Antara tahun 1874 dan 1880, di bawah pimpinan Jenderal Jan van Swieten,wilayah VI Mukim sekaligus Keraton Sultan berhasil diduduki oleh tentara Belanda, namun pada akhirnya berhasil dikalahkan oleh kekuatan besar negara kolonial Belanda.
Peristiwa ini memaksa Cut Nyak Dhien dan bayinya mengungsi bersama warga dan kelompok lainnya pada tanggal 24 Desember 1875. Namun Teuku Ibrahim tetap bertekad merebut kembali wilayah VI Mukim. Sayangnya, Teuku Ibrahim meninggal pada tanggal 29 Juni 1878 saat pertempuran di Gure Tarum.
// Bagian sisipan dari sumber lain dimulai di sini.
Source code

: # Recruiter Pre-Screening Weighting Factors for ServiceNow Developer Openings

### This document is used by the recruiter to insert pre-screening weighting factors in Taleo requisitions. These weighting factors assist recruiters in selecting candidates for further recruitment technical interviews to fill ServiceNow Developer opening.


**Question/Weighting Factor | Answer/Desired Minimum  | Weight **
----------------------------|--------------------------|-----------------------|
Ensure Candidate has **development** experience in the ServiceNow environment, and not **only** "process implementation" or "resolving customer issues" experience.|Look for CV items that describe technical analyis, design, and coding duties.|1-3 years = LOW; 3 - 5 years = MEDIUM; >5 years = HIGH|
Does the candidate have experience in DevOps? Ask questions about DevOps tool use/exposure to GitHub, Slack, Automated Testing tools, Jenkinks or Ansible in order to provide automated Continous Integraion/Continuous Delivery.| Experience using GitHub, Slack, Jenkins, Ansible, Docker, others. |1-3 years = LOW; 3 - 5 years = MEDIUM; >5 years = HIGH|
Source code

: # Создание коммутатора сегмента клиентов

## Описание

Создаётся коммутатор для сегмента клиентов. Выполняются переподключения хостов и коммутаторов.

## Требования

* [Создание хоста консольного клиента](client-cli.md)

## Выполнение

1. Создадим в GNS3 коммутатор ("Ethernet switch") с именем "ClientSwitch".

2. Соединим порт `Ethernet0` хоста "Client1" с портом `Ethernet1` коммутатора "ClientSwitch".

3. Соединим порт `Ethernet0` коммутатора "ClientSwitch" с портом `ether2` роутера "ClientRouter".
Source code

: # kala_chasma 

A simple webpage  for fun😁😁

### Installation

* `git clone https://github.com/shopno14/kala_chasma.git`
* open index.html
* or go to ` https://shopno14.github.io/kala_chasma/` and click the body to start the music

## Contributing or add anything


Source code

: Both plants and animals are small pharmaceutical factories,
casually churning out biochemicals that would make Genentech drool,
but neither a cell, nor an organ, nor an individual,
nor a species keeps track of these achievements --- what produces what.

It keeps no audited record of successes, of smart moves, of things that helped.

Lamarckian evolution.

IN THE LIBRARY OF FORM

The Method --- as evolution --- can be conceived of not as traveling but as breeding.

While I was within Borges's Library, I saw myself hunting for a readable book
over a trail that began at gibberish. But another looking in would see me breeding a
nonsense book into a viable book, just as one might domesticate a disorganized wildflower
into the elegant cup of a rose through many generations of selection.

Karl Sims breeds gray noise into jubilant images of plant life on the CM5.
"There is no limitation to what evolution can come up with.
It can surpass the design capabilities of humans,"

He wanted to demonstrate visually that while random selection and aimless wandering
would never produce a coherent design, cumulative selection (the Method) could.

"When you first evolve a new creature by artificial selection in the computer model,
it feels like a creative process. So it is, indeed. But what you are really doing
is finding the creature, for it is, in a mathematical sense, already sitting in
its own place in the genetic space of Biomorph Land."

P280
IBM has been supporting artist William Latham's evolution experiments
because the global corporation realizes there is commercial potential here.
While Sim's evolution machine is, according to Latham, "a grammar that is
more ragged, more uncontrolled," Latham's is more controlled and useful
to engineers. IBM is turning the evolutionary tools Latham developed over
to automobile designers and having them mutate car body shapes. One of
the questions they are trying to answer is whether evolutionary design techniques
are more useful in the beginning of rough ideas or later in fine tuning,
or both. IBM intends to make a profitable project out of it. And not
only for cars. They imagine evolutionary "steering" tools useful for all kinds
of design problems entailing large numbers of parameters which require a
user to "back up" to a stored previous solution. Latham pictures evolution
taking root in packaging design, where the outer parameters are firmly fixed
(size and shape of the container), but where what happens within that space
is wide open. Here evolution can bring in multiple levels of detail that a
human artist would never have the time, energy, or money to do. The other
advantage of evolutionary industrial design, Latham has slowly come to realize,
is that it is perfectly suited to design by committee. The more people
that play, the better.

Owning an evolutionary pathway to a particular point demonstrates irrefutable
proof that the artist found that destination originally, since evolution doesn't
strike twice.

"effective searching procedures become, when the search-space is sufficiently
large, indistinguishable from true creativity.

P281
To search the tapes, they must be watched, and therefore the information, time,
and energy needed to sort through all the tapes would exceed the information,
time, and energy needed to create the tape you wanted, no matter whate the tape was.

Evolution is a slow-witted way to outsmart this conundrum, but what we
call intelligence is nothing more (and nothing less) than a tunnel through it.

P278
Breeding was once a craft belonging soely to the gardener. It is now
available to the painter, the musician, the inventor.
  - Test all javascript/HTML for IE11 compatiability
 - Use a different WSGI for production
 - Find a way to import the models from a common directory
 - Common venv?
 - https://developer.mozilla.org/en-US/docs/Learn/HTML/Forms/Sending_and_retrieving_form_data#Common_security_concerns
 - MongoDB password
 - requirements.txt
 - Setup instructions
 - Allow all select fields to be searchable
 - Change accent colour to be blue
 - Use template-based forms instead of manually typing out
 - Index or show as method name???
Hal ini akhirnya membuat Cat Nyak Dhien sangat marah hingga bersumpah akan menghancurkan Belanda.
Pada tahun 1880, Cut Nyak Dhien menikah dengan Teuku Umar, setelah sebelumnya ia dijanjikan dapat ikut turun di medan perang jika menerima lamaran tersebut. Dari pernikahan ini Cut Nyak Dhien memiliki seorang anak yaitu Cut Gambang. Setelah menikah, Cut Nyak Dhien bersama Teuku Umar bertempur bersama melawan Belanda.
Namun, pada tanggal 11 Februari 1899 Teuku Umar gugur. Hal ini membuat Cut Nyak Dhien berjuang sendirian di pedalaman Meulaboh bersama pasukan kecilnya. Pada saat itu usia Cut Nyak Dhien sudah relatif tua serta kondisi tubuh yang digrogoti berbagai penyakit seperti encok dan rabun serta jumlah pasukannya terus berkurang, ditambah mereka sulit memperoleh makanan. membuat satu pasukannya yang bernama Pang Laot melaporkan keberadaannya karena iba.
Setelah enam tahun bergerilya, ia akhirnya tertangkap Belanda. Kemudian Cut Nyak Dhien dibuang ke Sumedang, Jawa Barat pada 1906 bersama tahanan politik lainnya. Cut Nyak Dhien lalu dijuluki sebagai "Ratu Aceh" karena tekadnya yang kuat dalam melawan kolonial Belanda di Aceh.